MISSING from Chancellor George Osborne's Conservative Conference speech yesterday was the name change for the Department of Work and Pensions.
The DWP acronym remains but it now stands for the Department for Work or Punishment.
It's part of the tough on the unemployed but not very tough on the causes of unemployment policy. Those celebrating a third anniversary of joblessness under the Coalition Government are entitled to join the God Help You If You Are Out of Work programme. Not so much entitled as compelled to join, actually.
Members will be required to report for duty 30 hours a week picking up litter, removing graffiti, working for local charities, or making meals for the elderly. (The elderly may wonder if there is an opt-out clause whereby they can make their own lunch instead of relying on unwilling conscripts who may have no culinary skills or even a food hygiene certificate.)
Members of these DWP work details will wear bright yellow jackets with a large U for unemployed stamped on the back.

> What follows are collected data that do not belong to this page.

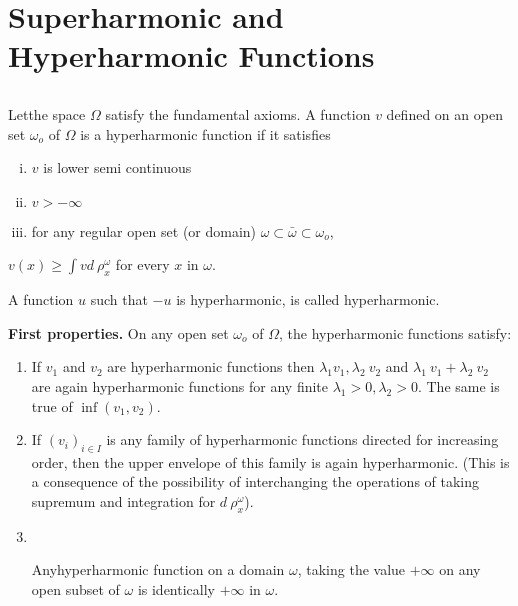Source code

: \chapter{Superharmonic and Hyperharmonic Functions}\label{p4:chap2}%

\setcounter{section}{5}
\section{}\label{p4:chap2:sec6}%

\begin{defn}\label{p4:chap2:sec6:def4} %
  Let\pageoriginale the space $\Omega$ satisfy the fundamental axioms. A function
  $v$ defined on an open set $\omega_o$ of $\Omega$ is a hyperharmonic
  function if it satisfies 
  \begin{enumerate}[(i)]
  \item $v$ is lower semi continuous
  \item $v > - \infty$
  \item for any regular open set (or domain) $ \omega \subset
    \bar{\omega} \subset \omega_o$,  
  \end{enumerate}
  $v(x) \ge \int vd ~ \rho^\omega_x$ for every $x$ in $\omega$.
\end{defn}

A function $u$ such that $-u$ is hyperharmonic, is called hyperharmonic.

\textbf{First properties.} On any open set $\omega_o$ of $\Omega$, the
hyperharmonic functions satisfy: 
\begin{enumerate}[(1)]
\item If $v_1$ and $v_2$ are hyperharmonic functions then $\lambda_1
  v_1, \lambda_2 ~ v_2$ and $\lambda_1 ~ v_1 + \lambda_2 ~ v_2$ are
  again hyperharmonic functions for any finite $\lambda_1 > 0,
  \lambda_2 > 0$. The same is true of $\inf (v_1,v_2)$. 
\item If $(v_i)_{i \in I}$ is any family of hyperharmonic functions
  directed for increasing order, then the upper envelope of this
  family is again hyperharmonic. (This is a consequence of the
  possibility of interchanging the operations of taking supremum and
  integration for $d ~ \rho^\omega_x$). 
\item~
\begin{thm}\label{p4:chap2:sec6:thm2}%
  Any\pageoriginale hyperharmonic function on a domain $\omega$,
  taking the value $+ \infty$ on any open subset of $\omega$ is
  identically $+ \infty$ in $\omega$.  
\end{thm}
\end{enumerate}

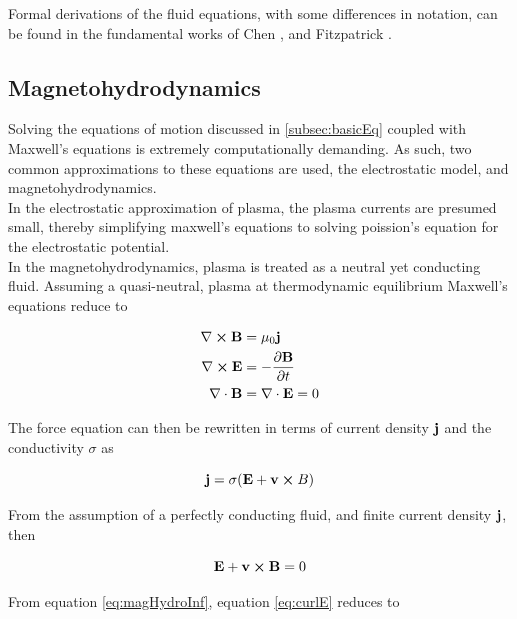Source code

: Formal derivations of the fluid equations, with some differences in notation, can be found in the fundamental works of Chen , and Fitzpatrick .

\subsection{Magnetohydrodynamics}
Solving the equations of motion discussed in \ref{subsec:basicEq} coupled with Maxwell's equations is extremely computationally demanding. As such, two common approximations to these equations are used, the electrostatic model, and magnetohydrodynamics.
\\
In the electrostatic approximation of plasma, the plasma currents are presumed small, thereby simplifying maxwell's equations to solving poission's equation for the electrostatic potential.
\\
In the magnetohydrodynamics, plasma is treated as a neutral yet conducting fluid. Assuming a quasi-neutral, plasma at thermodynamic equilibrium Maxwell's equations reduce to 

\begin{subequations}
    \begin{align}
        \nabla \cross \vb{B} &= \mu_0 \vb{j} \\
        \nabla \cross \vb{E} &= - \pdv{\vb{B}}{t} \label{eq:curlE}\\
        \nabla \cdot \vb{B} &= \nabla \cdot \vb{E} = 0    
    \end{align}
\end{subequations}

The force equation can then be rewritten in terms of current density $\vb{j}$ and the conductivity $\sigma$ as

\begin{equation}\label{eq:maghydroCurr}
    \vb{j} = \sigma (\vb{E} + \vb{v} \cross{B})    
\end{equation}

From the assumption of a perfectly conducting fluid, and finite current density $\vb{j}$, then 

\begin{equation}\label{eq:magHydroInf}
    \vb{E} + \vb{v} \cross \vb{B} = 0
\end{equation}

 From equation \ref{eq:magHydroInf}, equation \ref{eq:curlE} reduces to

This is to let voters in the 2015 General Election know that the U-people are not getting something for nothing. The U-people may ponder that when they paid tax and national insurance all the years they worked, there was no mention of wearing yellow jackets with a big J should they ever have to go on the dole.

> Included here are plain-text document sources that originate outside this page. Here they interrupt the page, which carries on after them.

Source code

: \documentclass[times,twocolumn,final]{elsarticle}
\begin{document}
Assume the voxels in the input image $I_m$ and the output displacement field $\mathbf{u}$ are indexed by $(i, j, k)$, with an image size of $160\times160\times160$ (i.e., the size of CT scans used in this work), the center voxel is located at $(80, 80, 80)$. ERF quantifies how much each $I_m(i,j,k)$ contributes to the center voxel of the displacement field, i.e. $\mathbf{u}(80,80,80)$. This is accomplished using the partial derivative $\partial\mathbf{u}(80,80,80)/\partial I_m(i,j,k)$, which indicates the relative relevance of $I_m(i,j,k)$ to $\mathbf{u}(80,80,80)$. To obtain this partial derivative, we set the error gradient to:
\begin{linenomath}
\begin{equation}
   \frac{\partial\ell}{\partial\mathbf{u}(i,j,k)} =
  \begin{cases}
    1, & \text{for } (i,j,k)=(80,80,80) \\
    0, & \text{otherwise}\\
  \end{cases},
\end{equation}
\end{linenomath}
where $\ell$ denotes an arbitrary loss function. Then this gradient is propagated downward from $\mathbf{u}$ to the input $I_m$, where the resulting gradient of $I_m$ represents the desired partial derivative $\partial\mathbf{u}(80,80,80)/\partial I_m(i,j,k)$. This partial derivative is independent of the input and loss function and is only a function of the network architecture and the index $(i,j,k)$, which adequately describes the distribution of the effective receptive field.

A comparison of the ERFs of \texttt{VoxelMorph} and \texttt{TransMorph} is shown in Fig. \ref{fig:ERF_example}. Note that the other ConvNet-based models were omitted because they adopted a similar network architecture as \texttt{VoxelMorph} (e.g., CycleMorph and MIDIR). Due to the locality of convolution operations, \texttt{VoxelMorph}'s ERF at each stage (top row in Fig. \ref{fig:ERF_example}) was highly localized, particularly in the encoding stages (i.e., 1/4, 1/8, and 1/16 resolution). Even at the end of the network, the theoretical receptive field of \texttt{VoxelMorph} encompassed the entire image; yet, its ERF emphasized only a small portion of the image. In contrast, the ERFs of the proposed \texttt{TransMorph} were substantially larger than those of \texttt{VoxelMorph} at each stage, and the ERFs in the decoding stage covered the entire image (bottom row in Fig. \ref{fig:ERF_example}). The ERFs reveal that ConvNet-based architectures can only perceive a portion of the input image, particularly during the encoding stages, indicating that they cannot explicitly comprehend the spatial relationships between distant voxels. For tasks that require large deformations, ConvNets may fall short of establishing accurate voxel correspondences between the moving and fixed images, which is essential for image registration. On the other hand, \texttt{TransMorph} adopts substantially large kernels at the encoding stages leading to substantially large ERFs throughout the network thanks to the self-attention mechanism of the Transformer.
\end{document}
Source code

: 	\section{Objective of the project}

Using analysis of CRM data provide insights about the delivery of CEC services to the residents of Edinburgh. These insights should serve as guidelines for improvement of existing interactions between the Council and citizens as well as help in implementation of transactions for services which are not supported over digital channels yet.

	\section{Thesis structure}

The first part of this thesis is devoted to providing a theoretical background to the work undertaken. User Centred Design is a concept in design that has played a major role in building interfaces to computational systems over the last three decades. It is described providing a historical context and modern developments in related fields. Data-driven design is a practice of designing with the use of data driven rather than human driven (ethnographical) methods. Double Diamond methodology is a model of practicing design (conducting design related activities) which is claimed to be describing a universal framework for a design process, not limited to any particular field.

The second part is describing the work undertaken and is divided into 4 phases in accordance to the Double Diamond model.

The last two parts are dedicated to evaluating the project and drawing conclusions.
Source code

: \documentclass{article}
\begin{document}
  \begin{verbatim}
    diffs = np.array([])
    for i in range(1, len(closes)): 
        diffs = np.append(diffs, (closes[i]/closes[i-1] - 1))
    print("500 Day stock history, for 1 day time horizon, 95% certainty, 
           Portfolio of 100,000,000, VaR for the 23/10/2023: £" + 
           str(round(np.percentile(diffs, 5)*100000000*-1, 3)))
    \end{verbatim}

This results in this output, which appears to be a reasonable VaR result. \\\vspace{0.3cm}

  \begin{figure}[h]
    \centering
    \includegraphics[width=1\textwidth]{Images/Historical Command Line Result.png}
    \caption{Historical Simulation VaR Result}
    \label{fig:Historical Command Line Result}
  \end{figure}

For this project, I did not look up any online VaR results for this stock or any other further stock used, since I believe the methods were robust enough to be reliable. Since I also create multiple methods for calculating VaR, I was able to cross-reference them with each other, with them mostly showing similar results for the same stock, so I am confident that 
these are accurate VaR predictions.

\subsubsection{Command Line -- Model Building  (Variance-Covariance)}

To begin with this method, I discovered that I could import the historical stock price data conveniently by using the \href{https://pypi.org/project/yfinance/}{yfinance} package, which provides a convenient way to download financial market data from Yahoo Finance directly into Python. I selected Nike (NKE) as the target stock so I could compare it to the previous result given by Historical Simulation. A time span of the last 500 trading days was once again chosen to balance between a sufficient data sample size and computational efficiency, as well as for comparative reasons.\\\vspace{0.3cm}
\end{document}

Failure to participate in the programme with a cheerful grin and a spring in the step will result in the withdrawal by the DWP of all benefits.
Some unemployed will have to sign on every day at the No-Jobs Centre and spend hours looking for work in case there is a sudden upturn in the economy. This may seem a waste of time but has the merit of keeping the idle away from daytime TV. They should be made to spend the hours in mindful meditation which lowers depression and lets us get to know our true selves.

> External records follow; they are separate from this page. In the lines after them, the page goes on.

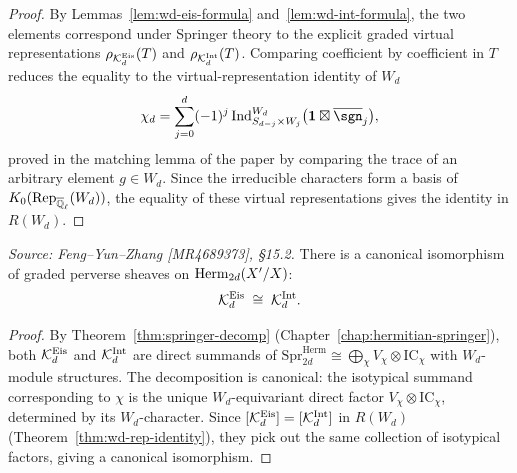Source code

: \begin{proof}
  By Lemmas~\ref{lem:wd-eis-formula} and~\ref{lem:wd-int-formula}, the two elements
  correspond under Springer theory to the explicit graded virtual representations
  \(\rho_{\cK_d^{\mathrm{Eis}}}(T)\) and \(\rho_{\cK_d^{\mathrm{Int}}}(T)\). Comparing
  coefficient by coefficient in \(T\) reduces the equality to the virtual-representation
  identity of \(W_d\)
  \[
    \chi_d = \sum_{j=0}^{d} (-1)^j
      \Ind_{S_{d-j}\times W_j}^{W_d}\bigl(\mathbf{1}\boxtimes\overline{\sgn}_j\bigr),
  \]
  proved in the matching lemma of the paper by comparing the trace of an arbitrary
  element \(g\in W_d\). Since the irreducible characters form a basis of
  \(K_0(\Rep_{\Ql}(W_d))\), the equality of these virtual representations gives the
  identity in \(R(W_d)\).
\end{proof}

\begin{corollary}
  \label{cor:K-Eis-iso-K-Int}
  \textit{Source: Feng--Yun--Zhang [MR4689373], \S15.2.}
  There is a canonical isomorphism of graded perverse sheaves on \(\Herm_{2d}(X'/X)\):
  \[
    \cK_d^{\mathrm{Eis}} \;\cong\; \cK_d^{\mathrm{Int}}.
  \]
\end{corollary}

\begin{proof}
  By Theorem~\ref{thm:springer-decomp} (Chapter~\ref{chap:hermitian-springer}), both
  \(\cK_d^{\mathrm{Eis}}\) and \(\cK_d^{\mathrm{Int}}\) are direct summands of
  \(\mathrm{Spr}^{\mathrm{Herm}}_{2d} \cong \bigoplus_\chi V_\chi \otimes \mathrm{IC}_\chi\)
  with \(W_d\)-module structures.  The decomposition is canonical: the isotypical summand
  corresponding to \(\chi\) is the unique \(W_d\)-equivariant direct factor
  \(V_\chi \otimes \mathrm{IC}_\chi\), determined by its \(W_d\)-character. Since
  \([\cK_d^{\mathrm{Eis}}] = [\cK_d^{\mathrm{Int}}]\) in \(R(W_d)\) (Theorem~\ref{thm:wd-rep-identity}),
  they pick out the same collection of isotypical factors, giving a canonical isomorphism.
\end{proof}
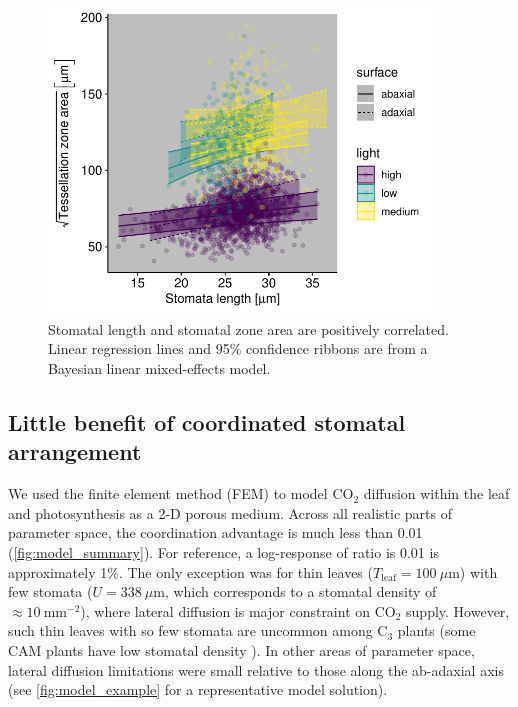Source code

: \documentclass[webpdf,large,modern,unnumsec,namedate]{oup-authoring-template}
\begin{document}
\begin{figure}[ht]
\includegraphics[width = 4in]{figures/length-area.pdf}
\caption{Stomatal length and stomatal zone area are positively correlated. Linear regression lines and 95\% confidence ribbons are from a Bayesian linear mixed-effects model.}
\label{fig:length-area}
\end{figure}

\hypertarget{little-benefit-of-coordinated-stomatal-arrangement}{%
\subsection{Little benefit of coordinated stomatal
arrangement}\label{little-benefit-of-coordinated-stomatal-arrangement}}

We used the finite element method (FEM) to model CO\(_2\) diffusion
within the leaf and photosynthesis as a 2-D porous medium. Across all
realistic parts of parameter space, the coordination advantage is much
less than 0.01 (\autoref{fig:model_summary}). For reference, a
log-response of ratio is 0.01 is approximately 1\%. The only exception
was for thin leaves (\(T_\text{leaf} = 100~\mu \text{m}\)) with few
stomata (\(U = 338~\mu \text{m}\), which corresponds to a stomatal
density of \(\approx 10~\text{mm}^{-2}\)), where lateral diffusion is
major constraint on CO\(_2\) supply. However, such thin leaves with so
few stomata are uncommon among C\(_3\) plants (some CAM plants have low
stomatal density \citep{males_stomatal_2017}). In other areas of
parameter space, lateral diffusion limitations were small relative to
those along the ab-adaxial axis (see \autoref{fig:model_example} for a
representative model solution).
\end{document}
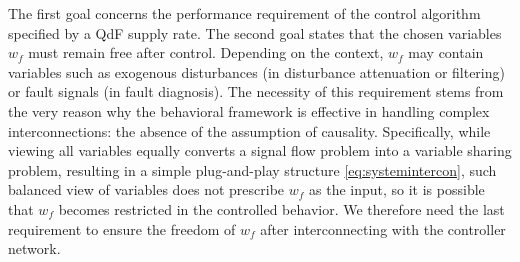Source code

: \documentclass[11pt,print,draftcls,onecolumn,romanappendices]{ieeecolor}
\newtheorem{rem}{Remark}
\newcommand{\revise}[1]{{\color{black} #1}}
\newcommand{\Hk}{\mathcal{H}}
\begin{document}
The first goal concerns the performance requirement of the control algorithm specified by a QdF supply rate. The second goal states that the chosen variables $w_f$ must remain free after control. Depending on the context, $w_f$ may contain variables such as exogenous disturbances (in disturbance attenuation or filtering) or fault signals (in fault diagnosis). The necessity of this requirement stems from the very reason why the behavioral framework is effective in handling complex interconnections: the absence of the assumption of causality. Specifically, while viewing all variables equally converts a signal flow problem into a variable sharing problem, resulting in a simple plug-and-play structure \eqref{eq:systemintercon}, such balanced view of variables does not prescribe $w_f$ as the input, so it is possible that $w_f$ becomes restricted in the controlled behavior. We therefore need the last requirement to ensure the freedom of $w_f$ after interconnecting with the controller network.
\end{document}
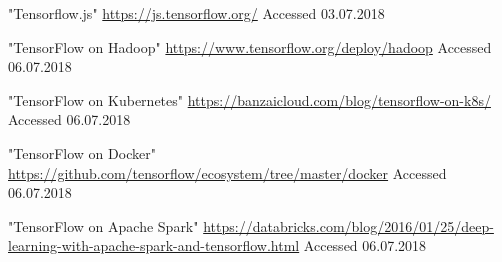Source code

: \documentclass[journal]{IEEEtran}
\begin{document}
\begin{thebibliography}{1}
"Tensorflow.js"
\url{https://js.tensorflow.org/}
Accessed 03.07.2018

"TensorFlow on Hadoop"
\url{https://www.tensorflow.org/deploy/hadoop}
Accessed 06.07.2018

"TensorFlow on Kubernetes"
\url{https://banzaicloud.com/blog/tensorflow-on-k8s/}
Accessed 06.07.2018

"TensorFlow on Docker"
\url{https://github.com/tensorflow/ecosystem/tree/master/docker}
Accessed 06.07.2018

"TensorFlow on Apache Spark"
\url{https://databricks.com/blog/2016/01/25/deep-learning-with-apache-spark-and-tensorflow.html}
Accessed 06.07.2018

\end{thebibliography}

% 






\end{document}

A third category of U-people will be ordered to attend classes on issues such as illiteracy, alcohol abuse, and drug addiction. At the end of which they may be literate, sober, and clean denizens of the buroo.
The Get Tae Work club will initially involve 200,000 jobless a year. When it is extended to the entire unemployed population, there will a terrible shortage of litter, graffiti, and yellow jaikets.
l Some facts may have been changed to suit this article.